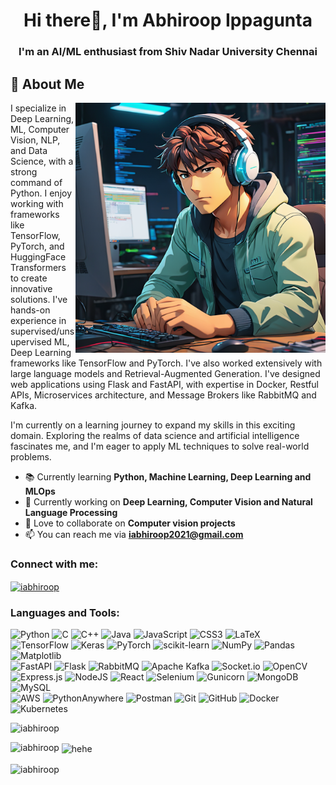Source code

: <h1 align="center">Hi there👋, I'm Abhiroop Ippagunta</h1>
<h3 align="center">I'm an AI/ML enthusiast from Shiv Nadar University Chennai</h3>

## 🚀 About Me
<img align ="right" alt="coding" width ="400" src="image.png">

I specialize in Deep Learning, ML, Computer Vision, NLP, and Data Science, with a strong command of Python. I enjoy working with frameworks like TensorFlow, PyTorch, and HuggingFace Transformers to create innovative solutions. I've hands-on experience in supervised/unsupervised ML, Deep Learning frameworks like TensorFlow and PyTorch. I've also worked extensively with large language models and Retrieval-Augmented Generation. I've designed web applications using Flask and FastAPI, with expertise in Docker, Restful APIs, Microservices architecture, and Message Brokers like RabbitMQ and Kafka.

I'm currently on a learning journey to expand my skills in this exciting domain. Exploring the realms of data science and artificial intelligence fascinates me, and I'm eager to apply ML techniques to solve real-world problems.

- 📚 Currently learning **Python, Machine Learning, Deep Learning and MLOps**
- 🔭 Currently working on **Deep Learning, Computer Vision and  Natural Language Processing**
- 👯 Love to collaborate on **Computer vision projects**
- 📫 You can reach me via **iabhiroop2021@gmail.com**

<h3 align="left">Connect with me:</h3>
<p align="left">
<a href="www.linkedin.com/in/abhiroop-ippagunta-359082242" target="blank"><img align="center" src="https://raw.githubusercontent.com/rahuldkjain/github-profile-readme-generator/master/src/images/icons/Social/linked-in-alt.svg" alt="iabhiroop" height="30" width="40" /></a>
</p>
<h3 align="left">Languages and Tools:</h3>

![Python](https://img.shields.io/badge/python-3670A0?style=for-the-badge&logo=python&logoColor=ffdd54)
![C](https://img.shields.io/badge/c-%2300599C.svg?style=for-the-badge&logo=c&logoColor=white)
![C++](https://img.shields.io/badge/c++-%2300599C.svg?style=for-the-badge&logo=c%2B%2B&logoColor=white)
![Java](https://img.shields.io/badge/java-%23ED8B00.svg?style=for-the-badge&logo=openjdk&logoColor=white)
![JavaScript](https://img.shields.io/badge/javascript-%23323330.svg?style=for-the-badge&logo=javascript&logoColor=%23F7DF1E) 
![CSS3](https://img.shields.io/badge/css3-%231572B6.svg?style=for-the-badge&logo=css3&logoColor=white)
![LaTeX](https://img.shields.io/badge/latex-%23008080.svg?style=for-the-badge&logo=latex&logoColor=white)
<br>
![TensorFlow](https://img.shields.io/badge/TensorFlow-%23FF6F00.svg?style=for-the-badge&logo=TensorFlow&logoColor=white)
![Keras](https://img.shields.io/badge/Keras-%23D00000.svg?style=for-the-badge&logo=Keras&logoColor=white)
![PyTorch](https://img.shields.io/badge/PyTorch-%23EE4C2C.svg?style=for-the-badge&logo=PyTorch&logoColor=white)
![scikit-learn](https://img.shields.io/badge/scikit--learn-%23F7931E.svg?style=for-the-badge&logo=scikit-learn&logoColor=white)
![NumPy](https://img.shields.io/badge/numpy-%23013243.svg?style=for-the-badge&logo=numpy&logoColor=white)
![Pandas](https://img.shields.io/badge/pandas-%23150458.svg?style=for-the-badge&logo=pandas&logoColor=white)
![Matplotlib](https://img.shields.io/badge/Matplotlib-%23ffffff.svg?style=for-the-badge&logo=Matplotlib&logoColor=black)
<br>
![FastAPI](https://img.shields.io/badge/FastAPI-005571?style=for-the-badge&logo=fastapi)
![Flask](https://img.shields.io/badge/flask-%23000.svg?style=for-the-badge&logo=flask&logoColor=white)
![RabbitMQ](https://img.shields.io/badge/Rabbitmq-FF6600?style=for-the-badge&logo=rabbitmq&logoColor=white)
![Apache Kafka](https://img.shields.io/badge/Apache%20Kafka-000?style=for-the-badge&logo=apachekafka)
![Socket.io](https://img.shields.io/badge/Socket.io-black?style=for-the-badge&logo=socket.io&badgeColor=010101)
![OpenCV](https://img.shields.io/badge/opencv-%23white.svg?style=for-the-badge&logo=opencv&logoColor=white) ![Express.js](https://img.shields.io/badge/express.js-%23404d59.svg?style=for-the-badge&logo=express&logoColor=%2361DAFB) ![NodeJS](https://img.shields.io/badge/node.js-6DA55F?style=for-the-badge&logo=node.js&logoColor=white) ![React](https://img.shields.io/badge/react-%2320232a.svg?style=for-the-badge&logo=react&logoColor=%2361DAFB)
![Selenium](https://img.shields.io/badge/-selenium-%43B02A?style=for-the-badge&logo=selenium&logoColor=white)
![Gunicorn](https://img.shields.io/badge/gunicorn-%298729.svg?style=for-the-badge&logo=gunicorn&logoColor=white)
![MongoDB](https://img.shields.io/badge/MongoDB-%234ea94b.svg?style=for-the-badge&logo=mongodb&logoColor=white)
![MySQL](https://img.shields.io/badge/mysql-4479A1.svg?style=for-the-badge&logo=mysql&logoColor=white)
<br>
![AWS](https://img.shields.io/badge/AWS-%23FF9900.svg?style=for-the-badge&logo=amazon-aws&logoColor=white)
![PythonAnywhere](https://img.shields.io/badge/pythonanywhere-%232F9FD7.svg?style=for-the-badge&logo=pythonanywhere&logoColor=151515)
![Postman](https://img.shields.io/badge/Postman-FF6C37?style=for-the-badge&logo=postman&logoColor=white)
![Git](https://img.shields.io/badge/git-%23F05033.svg?style=for-the-badge&logo=git&logoColor=white)
![GitHub](https://img.shields.io/badge/github-%23121011.svg?style=for-the-badge&logo=github&logoColor=white)
![Docker](https://img.shields.io/badge/docker-%230db7ed.svg?style=for-the-badge&logo=docker&logoColor=white)
![Kubernetes](https://img.shields.io/badge/kubernetes-%23326ce5.svg?style=for-the-badge&logo=kubernetes&logoColor=white)


<p align="left"> <img src="https://komarev.com/ghpvc/?username=iabhiroop&label=Profile%20views&color=0e75b6&style=flat" alt="iabhiroop" /> </p>

<p><img align="left" src="https://github-readme-stats.vercel.app/api/top-langs?username=iabhiroop&show_icons=true&locale=en&layout=compact" alt="iabhiroop" /></p>

<p>&nbsp;<img align="center" src="https://github-readme-stats.vercel.app/api?username=iabhiroop&show_icons=true&locale=en" alt="hehe" /></p>

<p><img align="center" src="https://github-readme-streak-stats.herokuapp.com/?user=iabhiroop&" alt="iabhiroop" /></p>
◆ ◆ ◆ ◆ ◆
### What you have to do
Could you copy out every line in the material above that contains the string "black"?

### Output for this exercise
![Matplotlib](https://img.shields.io/badge/Matplotlib-%23ffffff.svg?style=for-the-badge&logo=Matplotlib&logoColor=black)
![Socket.io](https://img.shields.io/badge/Socket.io-black?style=for-the-badge&logo=socket.io&badgeColor=010101)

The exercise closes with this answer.